TASK DIRECTIONS ▸
Begin at the top of the records below and return each line exactly through the line with "Глава 4. Установившееся". Skip pictures.

(Collected data)
--*--

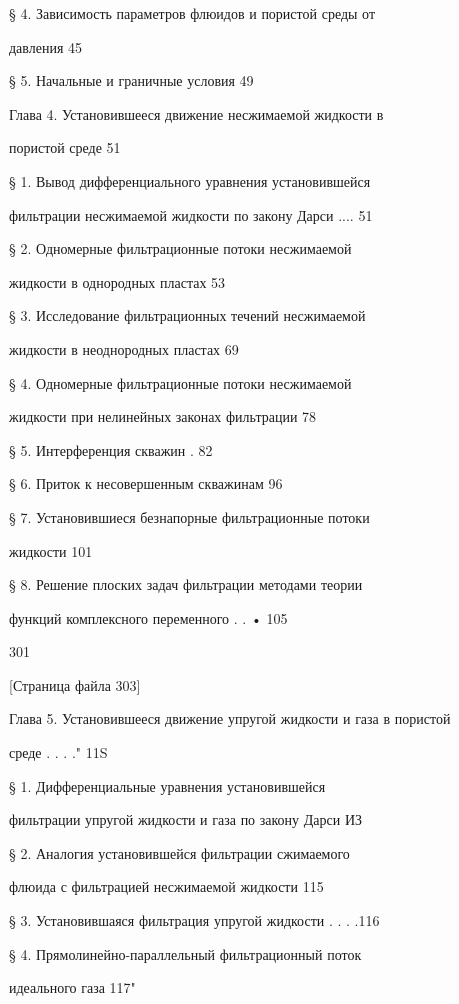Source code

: \documentclass[
  11pt,
]{article}
\begin{document}
§ 4. Зависимость параметров флюидов и пористой среды от \par
давления 45 \par
§ 5. Начальные и граничные условия 49 \par
Глава 4. Установившееся движение несжимаемой жидкости в  \par
пористой среде 51 \par
§ 1. Вывод дифференциального уравнения установившейся \par
фильтрации несжимаемой жидкости по закону Дарси .... 51 \par
§ 2. Одномерные фильтрационные потоки несжимаемой  \par
жидкости в однородных пластах 53 \par
§ 3. Исследование фильтрационных течений несжимаемой \par
жидкости в неоднородных пластах 69 \par
§ 4. Одномерные фильтрационные потоки несжимаемой  \par
жидкости при нелинейных законах фильтрации 78 \par
§ 5. Интерференция скважин . 82 \par
§ 6. Приток к несовершенным скважинам 96 \par
§ 7. Установившиеся безнапорные фильтрационные потоки \par
жидкости 101 \par
§ 8. Решение плоских задач фильтрации методами теории \par
функций комплексного переменного . . • 105 \par
301 \par
\smallskip
\smallskip
\smallskip
{[}Страница файла 303{]}\par
Глава 5. Установившееся движение упругой жидкости и газа в пористой \par
среде . . . ." 11S \par
§ 1. Дифференциальные уравнения установившейся  \par
фильтрации упругой жидкости и газа по закону Дарси ИЗ \par
§ 2. Аналогия установившейся фильтрации сжимаемого  \par
флюида с фильтрацией несжимаемой жидкости 115 \par
§ 3. Установившаяся фильтрация упругой жидкости . . . .116 \par
§ 4. Прямолинейно-параллельный фильтрационный поток \par
идеального газа 117" \par
\end{document}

--*--

SOLUTION TO THE PROBLEM ▸
Source code

: \documentclass[
  11pt,
]{article}
\begin{document}
§ 4. Зависимость параметров флюидов и пористой среды от \par
давления 45 \par
§ 5. Начальные и граничные условия 49 \par
Глава 4. Установившееся движение несжимаемой жидкости в  \par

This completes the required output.